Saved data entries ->
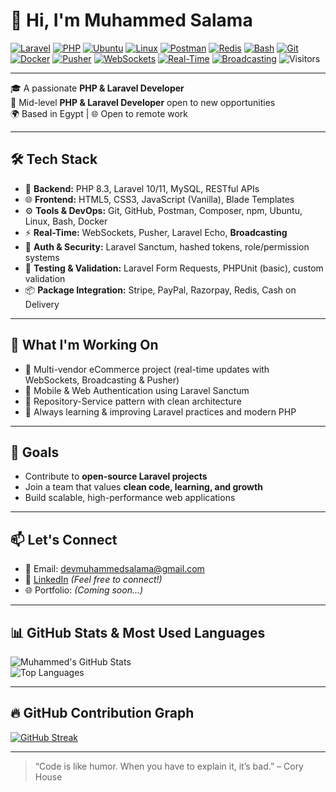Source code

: # 👋 Hi, I'm Muhammed Salama

[![Laravel](https://img.shields.io/badge/-Laravel-FF2D20?style=flat&logo=laravel&logoColor=white)](https://laravel.com/)
[![PHP](https://img.shields.io/badge/-PHP-777BB4?style=flat&logo=php&logoColor=white)](https://www.php.net/)
[![Ubuntu](https://img.shields.io/badge/-Ubuntu-E95420?style=flat&logo=ubuntu&logoColor=white)](https://ubuntu.com/)
[![Linux](https://img.shields.io/badge/-Linux-FCC624?style=flat&logo=linux&logoColor=black)](https://www.linux.org/)
[![Postman](https://img.shields.io/badge/-Postman-FF6C37?style=flat&logo=postman&logoColor=white)](https://www.postman.com/)
[![Redis](https://img.shields.io/badge/-Redis-DC382D?style=flat&logo=redis&logoColor=white)](https://redis.io/)
[![Bash](https://img.shields.io/badge/-Bash-4EAA25?style=flat&logo=gnubash&logoColor=white)](https://www.gnu.org/software/bash/)
[![Git](https://img.shields.io/badge/-Git-F05032?style=flat&logo=git&logoColor=white)](https://git-scm.com/)
[![Docker](https://img.shields.io/badge/-Docker-2496ED?style=flat&logo=docker&logoColor=white)](https://www.docker.com/)
[![Pusher](https://img.shields.io/badge/-Pusher-010101?style=flat&logo=pusher&logoColor=white)](https://pusher.com/)
[![WebSockets](https://img.shields.io/badge/-WebSockets-6DB33F?style=flat&logo=socket.io&logoColor=white)](https://laravel.com/docs/websockets)
[![Real-Time](https://img.shields.io/badge/-Real--Time-FFD700?style=flat&logo=lightning&logoColor=black)](#)
[![Broadcasting](https://img.shields.io/badge/-Broadcasting-8E44AD?style=flat&logo=laravel&logoColor=white)](https://laravel.com/docs/broadcasting)
![Visitors](https://visitor-badge.laobi.icu/badge?page_id=MuhammedSalama.MuhammedSalama)

---

🎓 A passionate **PHP & Laravel Developer**  
💼 Mid-level **PHP & Laravel Developer** open to new opportunities  
🌍 Based in Egypt | 🌐 Open to remote work  

---

## 🛠️ Tech Stack

- 🔧 **Backend:** PHP 8.3, Laravel 10/11, MySQL, RESTful APIs  
- 🌐 **Frontend:** HTML5, CSS3, JavaScript (Vanilla), Blade Templates  
- ⚙️ **Tools & DevOps:** Git, GitHub, Postman, Composer, npm, Ubuntu, Linux, Bash, Docker  
- ⚡ **Real-Time:** WebSockets, Pusher, Laravel Echo, **Broadcasting**  
- 🔐 **Auth & Security:** Laravel Sanctum, hashed tokens, role/permission systems  
- 🧪 **Testing & Validation:** Laravel Form Requests, PHPUnit (basic), custom validation  
- 📦 **Package Integration:** Stripe, PayPal, Razorpay, Redis, Cash on Delivery  

---

## 🚧 What I'm Working On

- 🛒 Multi-vendor eCommerce project (real-time updates with WebSockets, Broadcasting & Pusher)  
- 📲 Mobile & Web Authentication using Laravel Sanctum  
- 🔁 Repository-Service pattern with clean architecture  
- 🧠 Always learning & improving Laravel practices and modern PHP  

---

## 🎯 Goals

- Contribute to **open-source Laravel projects**  
- Join a team that values **clean code, learning, and growth**  
- Build scalable, high-performance web applications  

---

## 📫 Let's Connect

- 📧 Email: [devmuhammedsalama@gmail.com](mailto:devmuhammedsalama@gmail.com)  
- 💼 [LinkedIn](https://www.linkedin.com/in/mohamed2050) *(Feel free to connect!)*  
- 🌐 Portfolio: *(Coming soon...)*  

---

## 📊 GitHub Stats & Most Used Languages

![Muhammed's GitHub Stats](https://github-readme-stats.vercel.app/api?username=MuhammedSalama&show_icons=true&theme=radical&hide_title=true)  
![Top Languages](https://github-readme-stats.vercel.app/api/top-langs/?username=MuhammedSalama&layout=compact&theme=radical)  

---

## 🔥 GitHub Contribution Graph

[![GitHub Streak](https://streak-stats.demolab.com?user=MuhammedSalama&theme=radical)](https://git.io/streak-stats)

---

> “Code is like humor. When you have to explain it, it’s bad.” – Cory House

What the task asks -> The records above should be repeated exactly, with no pictures in the copy.

Output of the exercise ->
Source code

: # 👋 Hi, I'm Muhammed Salama

[![Laravel](https://img.shields.io/badge/-Laravel-FF2D20?style=flat&logo=laravel&logoColor=white)](https://laravel.com/)
[![PHP](https://img.shields.io/badge/-PHP-777BB4?style=flat&logo=php&logoColor=white)](https://www.php.net/)
[![Ubuntu](https://img.shields.io/badge/-Ubuntu-E95420?style=flat&logo=ubuntu&logoColor=white)](https://ubuntu.com/)
[![Linux](https://img.shields.io/badge/-Linux-FCC624?style=flat&logo=linux&logoColor=black)](https://www.linux.org/)
[![Postman](https://img.shields.io/badge/-Postman-FF6C37?style=flat&logo=postman&logoColor=white)](https://www.postman.com/)
[![Redis](https://img.shields.io/badge/-Redis-DC382D?style=flat&logo=redis&logoColor=white)](https://redis.io/)
[![Bash](https://img.shields.io/badge/-Bash-4EAA25?style=flat&logo=gnubash&logoColor=white)](https://www.gnu.org/software/bash/)
[![Git](https://img.shields.io/badge/-Git-F05032?style=flat&logo=git&logoColor=white)](https://git-scm.com/)
[![Docker](https://img.shields.io/badge/-Docker-2496ED?style=flat&logo=docker&logoColor=white)](https://www.docker.com/)
[![Pusher](https://img.shields.io/badge/-Pusher-010101?style=flat&logo=pusher&logoColor=white)](https://pusher.com/)
[![WebSockets](https://img.shields.io/badge/-WebSockets-6DB33F?style=flat&logo=socket.io&logoColor=white)](https://laravel.com/docs/websockets)
[![Real-Time](https://img.shields.io/badge/-Real--Time-FFD700?style=flat&logo=lightning&logoColor=black)](#)
[![Broadcasting](https://img.shields.io/badge/-Broadcasting-8E44AD?style=flat&logo=laravel&logoColor=white)](https://laravel.com/docs/broadcasting)
![Visitors](https://visitor-badge.laobi.icu/badge?page_id=MuhammedSalama.MuhammedSalama)

---

🎓 A passionate **PHP & Laravel Developer**  
💼 Mid-level **PHP & Laravel Developer** open to new opportunities  
🌍 Based in Egypt | 🌐 Open to remote work  

---

## 🛠️ Tech Stack

- 🔧 **Backend:** PHP 8.3, Laravel 10/11, MySQL, RESTful APIs  
- 🌐 **Frontend:** HTML5, CSS3, JavaScript (Vanilla), Blade Templates  
- ⚙️ **Tools & DevOps:** Git, GitHub, Postman, Composer, npm, Ubuntu, Linux, Bash, Docker  
- ⚡ **Real-Time:** WebSockets, Pusher, Laravel Echo, **Broadcasting**  
- 🔐 **Auth & Security:** Laravel Sanctum, hashed tokens, role/permission systems  
- 🧪 **Testing & Validation:** Laravel Form Requests, PHPUnit (basic), custom validation  
- 📦 **Package Integration:** Stripe, PayPal, Razorpay, Redis, Cash on Delivery  

---

## 🚧 What I'm Working On

- 🛒 Multi-vendor eCommerce project (real-time updates with WebSockets, Broadcasting & Pusher)  
- 📲 Mobile & Web Authentication using Laravel Sanctum  
- 🔁 Repository-Service pattern with clean architecture  
- 🧠 Always learning & improving Laravel practices and modern PHP  

---

## 🎯 Goals

- Contribute to **open-source Laravel projects**  
- Join a team that values **clean code, learning, and growth**  
- Build scalable, high-performance web applications  

---

## 📫 Let's Connect

- 📧 Email: [devmuhammedsalama@gmail.com](mailto:devmuhammedsalama@gmail.com)  
- 💼 [LinkedIn](https://www.linkedin.com/in/mohamed2050) *(Feel free to connect!)*  
- 🌐 Portfolio: *(Coming soon...)*  

---

## 📊 GitHub Stats & Most Used Languages

![Muhammed's GitHub Stats](https://github-readme-stats.vercel.app/api?username=MuhammedSalama&show_icons=true&theme=radical&hide_title=true)  
![Top Languages](https://github-readme-stats.vercel.app/api/top-langs/?username=MuhammedSalama&layout=compact&theme=radical)  

---

## 🔥 GitHub Contribution Graph

[![GitHub Streak](https://streak-stats.demolab.com?user=MuhammedSalama&theme=radical)](https://git.io/streak-stats)

---

> “Code is like humor. When you have to explain it, it’s bad.” – Cory House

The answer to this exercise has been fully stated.